A year of the immunotherapy nivolumab (Opdivo) given after lung cancer surgery did not lengthen the time patients lived free of recurrence, according to the federally sponsored ANVIL trial published in JAMA. The negative result stands apart from a string of positive adjuvant immunotherapy studies and tempers expectations for checkpoint blockade in earlier-stage disease.

ANVIL (NCT02595944), sponsored by the National Cancer Institute, was a randomized phase 3 study run at 378 sites in the US National Clinical Trials Network. Between May 2016 and September 2019 it enrolled patients with resected stage IB (at least 4 cm), II, or IIIA non-small cell lung cancer without sensitizing EGFR or ALK alterations, all of whom had completed planned adjuvant chemotherapy and/or radiotherapy. In total, 935 patients were randomized: 466 to nivolumab (480 mg intravenously every 4 weeks for up to one year) and 469 to observation.

No benefit on the co-primary endpoint

Disease-free survival, a co-primary endpoint alongside overall survival, showed no advantage. Median disease-free survival was 71.3 months with nivolumab versus 68.8 months with observation (hazard ratio for progression or death, 0.97; 97% CI, 0.79-1.20; 1-sided P = .39).
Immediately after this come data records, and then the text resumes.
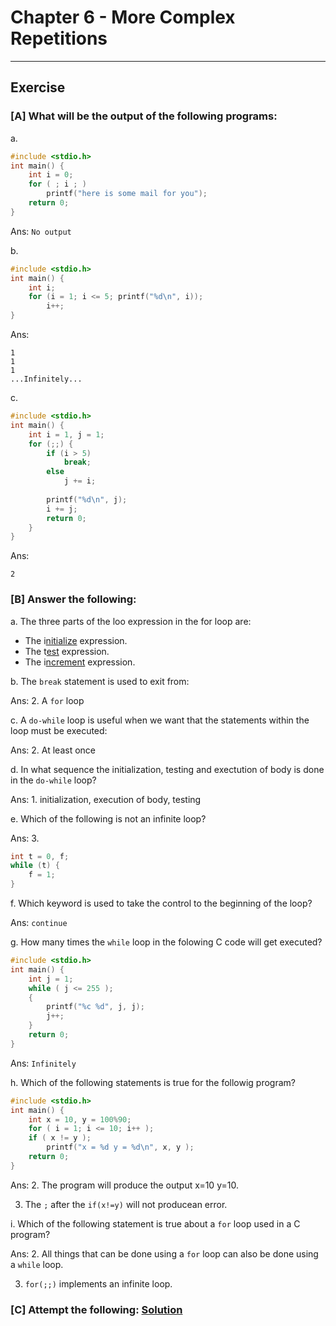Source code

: # Chapter 6 - More Complex Repetitions
---
## Exercise

### [A] What will be the output of the following programs:
a. 
```c
#include <stdio.h>
int main() {
    int i = 0;
    for ( ; i ; ) 
        printf("here is some mail for you");
    return 0;
}
```
Ans: `No output`

b.
```c
#include <stdio.h>
int main() {
    int i;
    for (i = 1; i <= 5; printf("%d\n", i));
        i++;
}
```
Ans:
```
1
1
1
...Infinitely...
```

c.
```c
#include <stdio.h>
int main() {
    int i = 1, j = 1;
    for (;;) {
        if (i > 5)
            break; 
        else
            j += i;
        
        printf("%d\n", j);
        i += j;
        return 0;
    }
}
```
Ans: 
```
2
```

### [B] Answer the following:
a. The three parts of the loo expression in the for loop are:
- The i<u>nitialize</u> expression.
- The t<u>est</u> expression.
- The i<u>ncrement</u> expression.

b. The `break` statement is used to exit from:

Ans: 2. A `for` loop

c. A `do-while` loop is useful when we want that the statements within the loop must be executed:

Ans: 2. At least once 

d. In what sequence the initialization, testing and exectution of body is done in the `do-while` loop?

Ans: 1. initialization, execution of body, testing

e. Which of the following is not an infinite loop?

Ans: 3. 
```c
int t = 0, f;
while (t) {
    f = 1;
}
```

f. Which keyword is used to take the control to the beginning of the loop?

Ans: `continue`

g. How many times the `while` loop in the folowing C code will get executed?
```c
#include <stdio.h>
int main() {
    int j = 1;
    while ( j <= 255 );
    {
        printf("%c %d", j, j);
        j++;
    }
    return 0;
}
```
Ans: `Infinitely`

h. Which of the following statements is true for the followig program?
```c
#include <stdio.h>
int main() {
    int x = 10, y = 100%90;
    for ( i = 1; i <= 10; i++ );
    if ( x != y );
        printf("x = %d y = %d\n", x, y );
    return 0;
}
```
Ans: 2. The program will produce the output x=10 y=10.

3. The `;` after the `if(x!=y)` will not producean error.

i. Which of the following statement is true about a `for` loop used in a C program?

Ans: 2. All things that can be done using a `for` loop can also be done using a `while` loop.

3. `for(;;)` implements an infinite loop.

### [C] Attempt the following: [Solution](./C/)
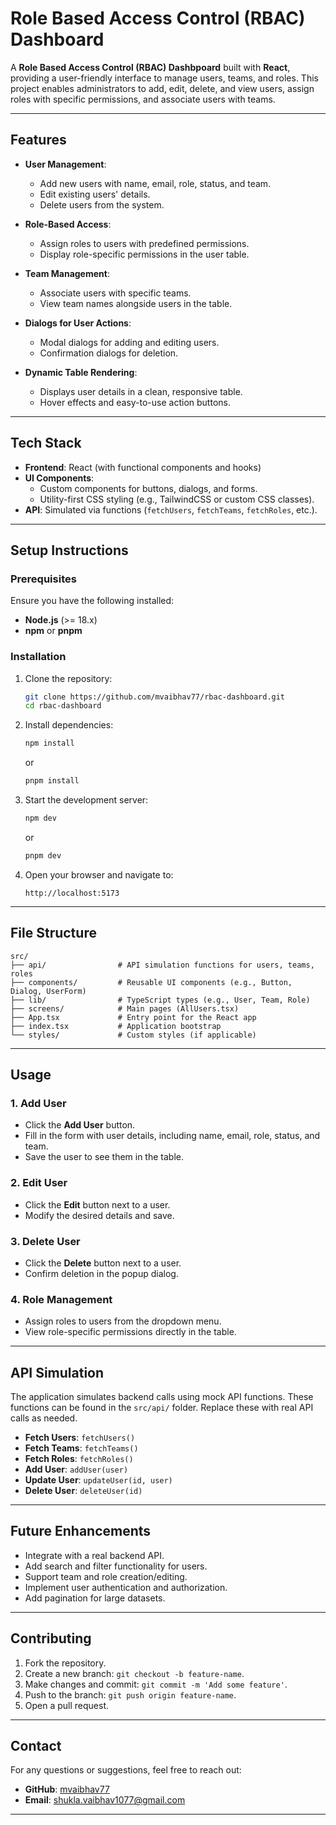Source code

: # Role Based Access Control (RBAC) Dashboard

A **Role Based Access Control (RBAC) Dashbpoard** built with **React**, providing a user-friendly interface to manage users, teams, and roles. This project enables administrators to add, edit, delete, and view users, assign roles with specific permissions, and associate users with teams.

---

## Features

- **User Management**:
  - Add new users with name, email, role, status, and team.
  - Edit existing users' details.
  - Delete users from the system.
- **Role-Based Access**:

  - Assign roles to users with predefined permissions.
  - Display role-specific permissions in the user table.

- **Team Management**:

  - Associate users with specific teams.
  - View team names alongside users in the table.

- **Dialogs for User Actions**:

  - Modal dialogs for adding and editing users.
  - Confirmation dialogs for deletion.

- **Dynamic Table Rendering**:
  - Displays user details in a clean, responsive table.
  - Hover effects and easy-to-use action buttons.

---

## Tech Stack

- **Frontend**: React (with functional components and hooks)
- **UI Components**:
  - Custom components for buttons, dialogs, and forms.
  - Utility-first CSS styling (e.g., TailwindCSS or custom CSS classes).
- **API**: Simulated via functions (`fetchUsers`, `fetchTeams`, `fetchRoles`, etc.).

---

## Setup Instructions

### Prerequisites

Ensure you have the following installed:

- **Node.js** (>= 18.x)
- **npm** or **pnpm**

### Installation

1. Clone the repository:

   ```bash
   git clone https://github.com/mvaibhav77/rbac-dashboard.git
   cd rbac-dashboard
   ```

2. Install dependencies:

   ```bash
   npm install
   ```

   or

   ```bash
   pnpm install
   ```

3. Start the development server:

   ```bash
   npm dev
   ```

   or

   ```bash
   pnpm dev
   ```

4. Open your browser and navigate to:
   ```
   http://localhost:5173
   ```

---

## File Structure

```plaintext
src/
├── api/                # API simulation functions for users, teams, roles
├── components/         # Reusable UI components (e.g., Button, Dialog, UserForm)
├── lib/                # TypeScript types (e.g., User, Team, Role)
├── screens/            # Main pages (AllUsers.tsx)
├── App.tsx             # Entry point for the React app
├── index.tsx           # Application bootstrap
└── styles/             # Custom styles (if applicable)
```

---

## Usage

### 1. Add User

- Click the **Add User** button.
- Fill in the form with user details, including name, email, role, status, and team.
- Save the user to see them in the table.

### 2. Edit User

- Click the **Edit** button next to a user.
- Modify the desired details and save.

### 3. Delete User

- Click the **Delete** button next to a user.
- Confirm deletion in the popup dialog.

### 4. Role Management

- Assign roles to users from the dropdown menu.
- View role-specific permissions directly in the table.

---

## API Simulation

The application simulates backend calls using mock API functions. These functions can be found in the `src/api/` folder. Replace these with real API calls as needed.

- **Fetch Users**: `fetchUsers()`
- **Fetch Teams**: `fetchTeams()`
- **Fetch Roles**: `fetchRoles()`
- **Add User**: `addUser(user)`
- **Update User**: `updateUser(id, user)`
- **Delete User**: `deleteUser(id)`

---

## Future Enhancements

- Integrate with a real backend API.
- Add search and filter functionality for users.
- Support team and role creation/editing.
- Implement user authentication and authorization.
- Add pagination for large datasets.

---

## Contributing

1. Fork the repository.
2. Create a new branch: `git checkout -b feature-name`.
3. Make changes and commit: `git commit -m 'Add some feature'`.
4. Push to the branch: `git push origin feature-name`.
5. Open a pull request.

---

## Contact

For any questions or suggestions, feel free to reach out:

- **GitHub**: [mvaibhav77](https://github.com/mvaibhav77)
- **Email**: shukla.vaibhav1077@gmail.com

---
In the prespecified subgroup with PD-L1 expression of 50% or higher, the hazard ratio was 0.86 (98% CI, 0.55-1.34; P = .22), also not significant.

“Adjuvant nivolumab was not associated with improved disease-free survival,” the authors concluded.

Because overall survival was to be tested only if disease-free survival was positive, it was not formally analyzed; an exploratory look showed a hazard ratio of 1.02 (95% CI, 0.82-1.26) in the overall population after a median follow-up of 72.6 months. Grade 3 to 5 treatment-related toxicities occurred in 116 nivolumab patients (25%), including two fatal respiratory events.

The result contrasts with adjuvant immunotherapy regimens that have won approval, and the authors note that nivolumab here was given after, rather than concurrent with, chemotherapy. The wide confidence interval crossing 1.0 leaves little room for a hidden benefit. Association is not causation, and these data do not constitute medical advice.